Perhaps the Mayans were talking about the fate of the Golden Globes when they had their calendars expire in 2012. The future of next year's Golden Globes has become quite murky due to a lawsuit that has been filed by the Hollywood Foreign Press Administration (HFPA), the organizer of the awards, against Dick Clark Productions, the show's long time producer.

In the lawsuit, the HFPA alleges that Dick Clark Productions "abscond(ed) with the rights to the show" when it signed an eight year broadcasting agreement with NBC without any commitment to produce the show. Each side will have their say in court, and the likely trial dates are December 1 of this year and March 5, 2012. The HFPA's lawyers remarked that those dates would not allow "sufficient time to take reasonable commercial steps for the production and distribution of the television broadcast of the 69th annual Golden Globes Awards Show."

However, the HFPA seems to be sending mixed signals. A separately released statement from them read, "regardless of the legal proceedings with Red Zone and Dick Clark productions, the Hollywood Foreign Press Association will present the Sixty-Ninth Annual Golden Globe Awards Show as scheduled in January 2012. The show will go on, with or without DCP."

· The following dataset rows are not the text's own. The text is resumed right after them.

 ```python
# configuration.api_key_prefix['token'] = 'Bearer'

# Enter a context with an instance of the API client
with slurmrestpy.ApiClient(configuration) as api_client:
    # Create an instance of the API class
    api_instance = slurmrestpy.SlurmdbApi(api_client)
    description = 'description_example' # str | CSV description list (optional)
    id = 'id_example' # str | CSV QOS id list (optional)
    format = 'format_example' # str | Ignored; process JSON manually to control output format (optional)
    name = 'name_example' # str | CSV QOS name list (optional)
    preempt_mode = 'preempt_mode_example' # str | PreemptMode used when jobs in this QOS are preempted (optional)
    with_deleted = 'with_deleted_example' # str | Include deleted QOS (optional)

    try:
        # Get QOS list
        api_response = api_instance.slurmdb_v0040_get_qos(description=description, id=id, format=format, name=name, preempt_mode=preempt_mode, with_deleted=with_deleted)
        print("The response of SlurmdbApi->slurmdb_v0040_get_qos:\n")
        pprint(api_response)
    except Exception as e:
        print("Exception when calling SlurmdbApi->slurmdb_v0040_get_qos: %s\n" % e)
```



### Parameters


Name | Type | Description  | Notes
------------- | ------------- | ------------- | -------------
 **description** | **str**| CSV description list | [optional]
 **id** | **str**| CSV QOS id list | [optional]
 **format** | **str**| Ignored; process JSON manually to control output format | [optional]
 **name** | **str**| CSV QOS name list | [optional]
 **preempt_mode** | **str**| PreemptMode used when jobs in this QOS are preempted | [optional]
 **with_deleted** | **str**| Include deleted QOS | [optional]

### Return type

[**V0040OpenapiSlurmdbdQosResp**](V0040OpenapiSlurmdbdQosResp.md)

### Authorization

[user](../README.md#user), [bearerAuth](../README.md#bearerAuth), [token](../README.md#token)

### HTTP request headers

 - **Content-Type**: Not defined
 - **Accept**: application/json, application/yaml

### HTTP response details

It does not help that the HFPA is being sued under allegations made by a former publicist who claims the Globes accepted money and gifts from studios in exchange for nominating their films, sold red carpet space and media access at a profit, and received payment from studios to lobby their fellow Hollywood Foreign Press voters towards (or against) movies.

These are some hefty burdens for a simple awards show. I guess a show like this serves some purpose to someone out there, but I personally would not mind a year without big award shows- though, if a writer's strike could not do it a few years ago, it will likely never happen. If these shows got eliminated we might actually have to decide for ourselves what a great movie is, rather than having people we don't know tell us.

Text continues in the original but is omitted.